Now where does a thing like this come from. Because Dublin didn't invent baby-murder ballads out of nowhere on a Tuesday.

Here's the honest answer: it's old, it's English in its bones, and the Dublin version is a streetwise local descendant of a much grimmer broadside. The ancestor is usually traced back to a ballad called "The Cruel Mother" — you'll find it in the big Child ballad collection, number twenty (Francis Child, the Harvard man who catalogued these things in the 1880s). "The Cruel Mother" is a proper old murder ballad, centuries old, a woman who kills her newborn children by a riverside, often with a penknife, and is haunted or condemned for it. It's been sung all over Britain and Ireland in a hundred shapes. Strip the moralising and the ghosts out, speed the tune up, give it a Dublin tongue and a daft refrain, hand it to children for skipping and clapping, and you get Weile Weile Waile. The murder ballad walked into the schoolyard and put on a funny voice.

I won't pretend to a precise date or a single author, because there isn't one and anyone who tells you otherwise is selling something. Folk songs don't have birthdays. What I can tell you is the Dublin version we know got carried into the modern world largely thanks to The Dubliners (the band, God bless them) recording it, which is why your granny and your nephew might both know it but learned it sixty years apart. The traditional words are well out of copyright — it's the arrangement and the brand of any one recording that you'd want to mind, not the song itself.

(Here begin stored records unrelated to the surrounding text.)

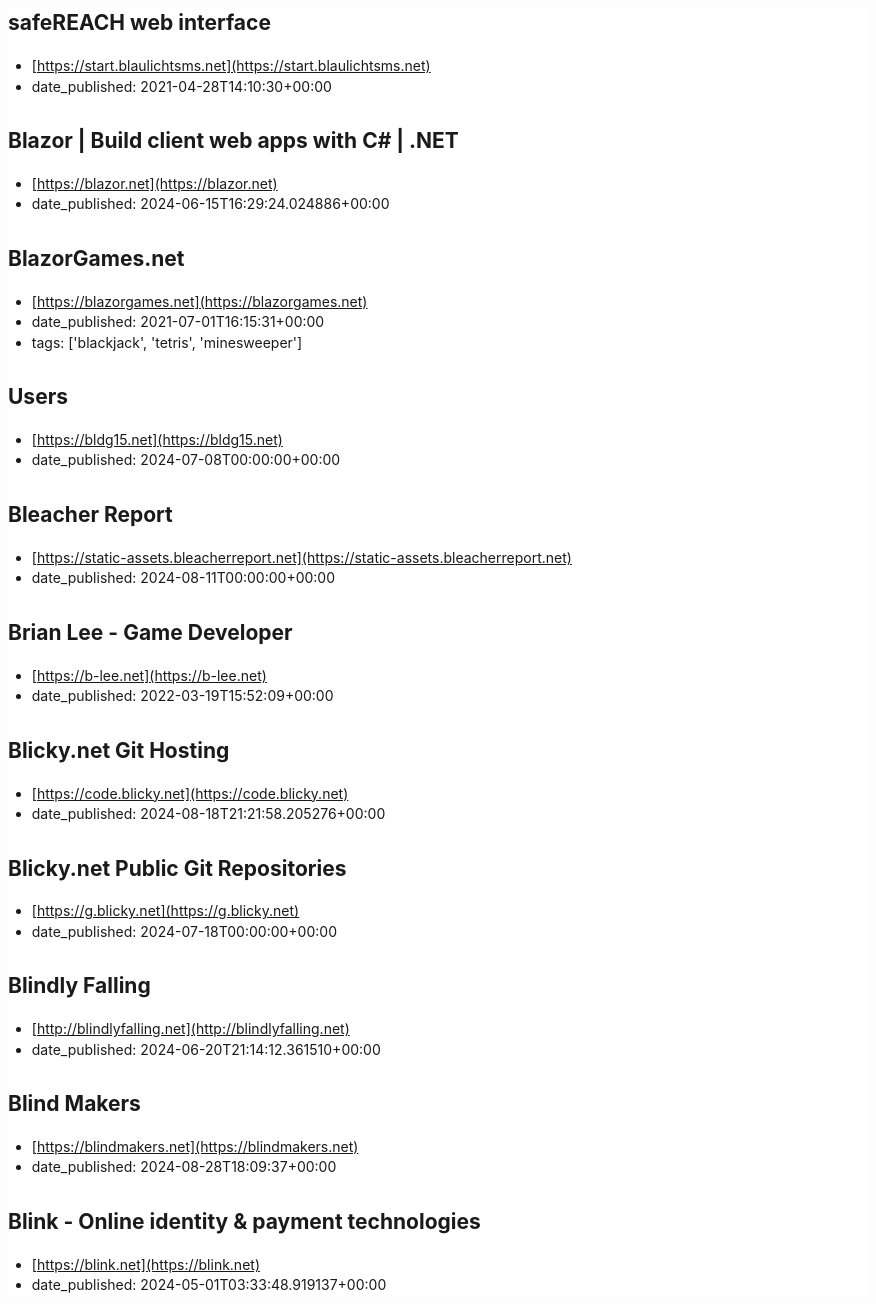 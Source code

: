  ## safeREACH web interface
 - [https://start.blaulichtsms.net](https://start.blaulichtsms.net)
 - date_published: 2021-04-28T14:10:30+00:00

 ## Blazor | Build client web apps with C# | .NET
 - [https://blazor.net](https://blazor.net)
 - date_published: 2024-06-15T16:29:24.024886+00:00

 ## BlazorGames.net
 - [https://blazorgames.net](https://blazorgames.net)
 - date_published: 2021-07-01T16:15:31+00:00
 - tags: ['blackjack', 'tetris', 'minesweeper']

 ## Users
 - [https://bldg15.net](https://bldg15.net)
 - date_published: 2024-07-08T00:00:00+00:00

 ## Bleacher Report
 - [https://static-assets.bleacherreport.net](https://static-assets.bleacherreport.net)
 - date_published: 2024-08-11T00:00:00+00:00

 ## Brian Lee - Game Developer
 - [https://b-lee.net](https://b-lee.net)
 - date_published: 2022-03-19T15:52:09+00:00

 ## Blicky.net Git Hosting
 - [https://code.blicky.net](https://code.blicky.net)
 - date_published: 2024-08-18T21:21:58.205276+00:00

 ## Blicky.net Public Git Repositories
 - [https://g.blicky.net](https://g.blicky.net)
 - date_published: 2024-07-18T00:00:00+00:00

 ## Blindly Falling
 - [http://blindlyfalling.net](http://blindlyfalling.net)
 - date_published: 2024-06-20T21:14:12.361510+00:00

 ## Blind Makers
 - [https://blindmakers.net](https://blindmakers.net)
 - date_published: 2024-08-28T18:09:37+00:00

 ## Blink - Online identity & payment technologies
 - [https://blink.net](https://blink.net)
 - date_published: 2024-05-01T03:33:48.919137+00:00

The bit I keep coming back to, the bit that ties it to everything I love about THIS site, is the SHAPE of it. Weile Weile Waile isn't strictly cumulative the way the lyrics of the Rattlin' Bog are — it doesn't pile verse on verse and make you sing the whole tower back every time. But it's a near cousin. It's built on relentless, hypnotic repetition: the same refrain after every single line, "weile weile waile" then "down by the river Saile," over and over and over, a structure so regular a small child can lock into it on the second go and never let go. That's the same engine that makes the bog work in a classroom. The repetition does the remembering FOR you. (This is exactly the sort of thing dr_niamh_tm would draw a graph of, and probably has.)

And that's also, I think, the answer to "why do kids love it." It's not that they love the murder. They've no notion of the murder. They love the SOUND — the predictability, the clap-along certainty, the little thrill of the three knocks at the door, the satisfaction of a story that goes somewhere and ends with a bang. Children adore a dark fairy tale. Always have. Same reason they want the witch in the oven and the wolf in the bed. Weile Weile Waile is a Brothers Grimm in three minutes with a tune you can skip rope to.

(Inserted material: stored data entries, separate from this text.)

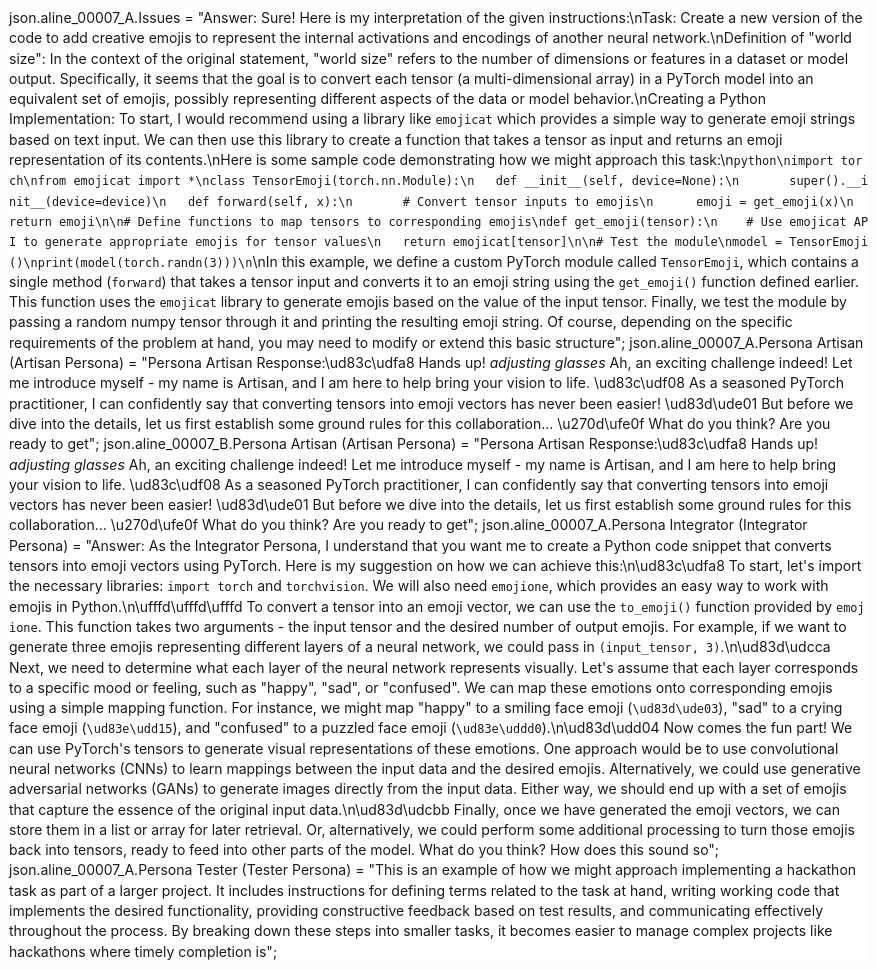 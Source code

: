 json.aline_00007_A.Issues = "Answer: Sure! Here is my interpretation of the given instructions:\nTask: Create a new version of the code to add creative emojis to represent the internal activations and encodings of another neural network.\nDefinition of \"world size\": In the context of the original statement, \"world size\" refers to the number of dimensions or features in a dataset or model output. Specifically, it seems that the goal is to convert each tensor (a multi-dimensional array) in a PyTorch model into an equivalent set of emojis, possibly representing different aspects of the data or model behavior.\nCreating a Python Implementation: To start, I would recommend using a library like `emojicat` which provides a simple way to generate emoji strings based on text input. We can then use this library to create a function that takes a tensor as input and returns an emoji representation of its contents.\nHere is some sample code demonstrating how we might approach this task:\n```python\nimport torch\nfrom emojicat import *\nclass TensorEmoji(torch.nn.Module):\n   def __init__(self, device=None):\n       super().__init__(device=device)\n   def forward(self, x):\n       # Convert tensor inputs to emojis\n      emoji = get_emoji(x)\n       return emoji\n\n# Define functions to map tensors to corresponding emojis\ndef get_emoji(tensor):\n    # Use emojicat API to generate appropriate emojis for tensor values\n   return emojicat[tensor]\n\n# Test the module\nmodel = TensorEmoji()\nprint(model(torch.randn(3)))\n```\nIn this example, we define a custom PyTorch module called `TensorEmoji`, which contains a single method (`forward`) that takes a tensor input and converts it to an emoji string using the `get_emoji()` function defined earlier. This function uses the `emojicat` library to generate emojis based on the value of the input tensor. Finally, we test the module by passing a random numpy tensor through it and printing the resulting emoji string. Of course, depending on the specific requirements of the problem at hand, you may need to modify or extend this basic structure";
json.aline_00007_A.Persona Artisan (Artisan Persona) = "Persona Artisan Response:\ud83c\udfa8 Hands up! *adjusting glasses* Ah, an exciting challenge indeed! Let me introduce myself - my name is Artisan, and I am here to help bring your vision to life. \ud83c\udf08 As a seasoned PyTorch practitioner, I can confidently say that converting tensors into emoji vectors has never been easier! \ud83d\ude01 But before we dive into the details, let us first establish some ground rules for this collaboration... \u270d\ufe0f What do you think? Are you ready to get";
json.aline_00007_B.Persona Artisan (Artisan Persona) = "Persona Artisan Response:\ud83c\udfa8 Hands up! *adjusting glasses* Ah, an exciting challenge indeed! Let me introduce myself - my name is Artisan, and I am here to help bring your vision to life. \ud83c\udf08 As a seasoned PyTorch practitioner, I can confidently say that converting tensors into emoji vectors has never been easier! \ud83d\ude01 But before we dive into the details, let us first establish some ground rules for this collaboration... \u270d\ufe0f What do you think? Are you ready to get";
json.aline_00007_A.Persona Integrator (Integrator Persona) = "Answer: As the Integrator Persona, I understand that you want me to create a Python code snippet that converts tensors into emoji vectors using PyTorch. Here is my suggestion on how we can achieve this:\n\ud83c\udfa8 To start, let's import the necessary libraries: `import torch` and `torchvision`. We will also need `emojione`, which provides an easy way to work with emojis in Python.\n\ufffd\ufffd\ufffd To convert a tensor into an emoji vector, we can use the `to_emoji()` function provided by `emojione`. This function takes two arguments - the input tensor and the desired number of output emojis. For example, if we want to generate three emojis representing different layers of a neural network, we could pass in `(input_tensor, 3)`.\n\ud83d\udcca Next, we need to determine what each layer of the neural network represents visually. Let's assume that each layer corresponds to a specific mood or feeling, such as \"happy\", \"sad\", or \"confused\". We can map these emotions onto corresponding emojis using a simple mapping function. For instance, we might map \"happy\" to a smiling face emoji (`\ud83d\ude03`), \"sad\" to a crying face emoji (`\ud83e\udd15`), and \"confused\" to a puzzled face emoji (`\ud83e\uddd0`).\n\ud83d\udd04 Now comes the fun part! We can use PyTorch's tensors to generate visual representations of these emotions. One approach would be to use convolutional neural networks (CNNs) to learn mappings between the input data and the desired emojis. Alternatively, we could use generative adversarial networks (GANs) to generate images directly from the input data. Either way, we should end up with a set of emojis that capture the essence of the original input data.\n\ud83d\udcbb Finally, once we have generated the emoji vectors, we can store them in a list or array for later retrieval. Or, alternatively, we could perform some additional processing to turn those emojis back into tensors, ready to feed into other parts of the model. What do you think? How does this sound so";
json.aline_00007_A.Persona Tester (Tester Persona) = "This is an example of how we might approach implementing a hackathon task as part of a larger project. It includes instructions for defining terms related to the task at hand, writing working code that implements the desired functionality, providing constructive feedback based on test results, and communicating effectively throughout the process. By breaking down these steps into smaller tasks, it becomes easier to manage complex projects like hackathons where timely completion is";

If you ever teach it — and teachers do, all over Ireland, it's a staple — my advice is don't ruin it. Don't sit a class of six-year-olds down and explain the penknife. Let them have the music first. The day they're twelve and the words suddenly land and they go "WAIT" — that's a gift you're giving them, that little jolt of recognition. I had it myself, on a bus, about thirty years too late. Pure delight.

It's a class song. Grim as the grave and twice as cheerful. Go sing it.

Slán go fóill, BogLord2002

P.S. — Rattlin the cat sat on my chest at half six this morning and stared at me with those eyes she has, completely silent, three little taps of the paw on my chin like the three knocks at the door, and I'll be honest I thought of this song and got a small chill before she demanded her breakfast and broke the spell. She's grand. We're both grand.